L'avvocato Raffaele Zallone, già direttore centrale dell'ufficio legale di Ibm Italia e poi docente di Diritto dell'Informatica alla Bocconi, ritiene in via pregiudiziale che l'aggravante del “mezzo stampa” non possa essere ritenuta “sussistente” per i social network. “Ci sono almeno due sentenze della Cassazione – spiega – che chiariscono come ai fini della sussistenza in senso giuridico del prodotto stampa siano necessarie due condizioni: un’attività di riproduzione tipografica e la destinazione alla pubblicazione del risultato di tale attività. Di conseguenza, l'estensione della disciplina della stampa a Facebook costituirebbe un'interpretazione analogica in
malam partem (cioè sfavorevole al reo,
ndr), che è espressamente vietata dalla Costituzione. E nel caso di specie, oltretutto, mi pare evidente che le affermazioni della giornalista possano essere tranquillamente giudicate nell'alveo del diritto di critica”.
Guido Scorza, fondatore di E-Lex, presidente dell’Istituto per le politiche dell’innovazione e docente di Diritto delle nuove tecnologie in diverse università italiane, si mostra invece assai più dubbioso: “In realtà – osserva – se è vero che i social network non possono essere assimilati tout court alla stampa, è altrettanto vero che l'aggravante del comma 3 dell'articolo 595 riguarda anche altri mezzi di pubblicità.

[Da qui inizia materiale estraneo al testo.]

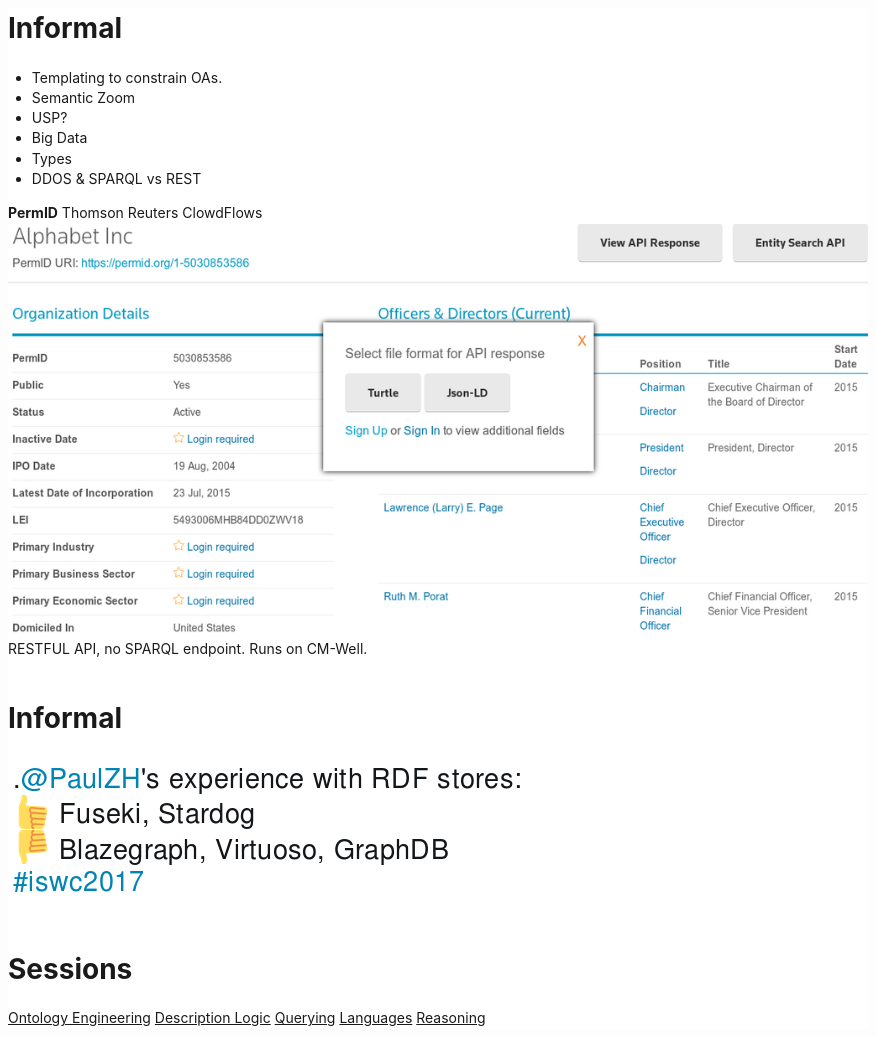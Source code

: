 

# Informal
- Templating to constrain OAs.
- Semantic Zoom
- USP?
- Big Data
- Types
- DDOS & SPARQL vs REST


**PermID** Thomson Reuters ClowdFlows
![PermID](assets/permid.png)
RESTFUL API, no SPARQL endpoint. Runs on CM-Well.


# Informal
![Triple Stores](assets/tweet.png)


# Sessions
[Ontology Engineering](#onteng)
[Description Logic](#sdl)
[Querying](#squery)
[Languages](#slang)
[Reasoning](#sreas)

E recentissime sentenze della Cassazione condannano proprio la diffamazione attraverso Facebook”.
Per Scorza,
il confine tra la libertà di espressione e il reato di diffamazione è piuttosto aleatorio, va adattato alla peculiarità dei singoli casi. “Per tenersi al riparo – spiega – non basta l'adesione al vero dei fatti esposti. Bisogna considerare anche altri fattori, come la continenza e il registro stilistico dei toni utilizzati. Ed anche questi elementi devono essere comunque tarati al contesto nel quale sono state formulate le dichiarazioni, come sottolineano numerose sentenze della Suprema Corte. Perché ovviamente, il tono che si usa per scrivere un articolo su un giornale non può essere lo stesso del linguaggio parlato o dei social network. Io, almeno, se fossi il difensore della giornalista, punterei soprattutto su questo aspetto”.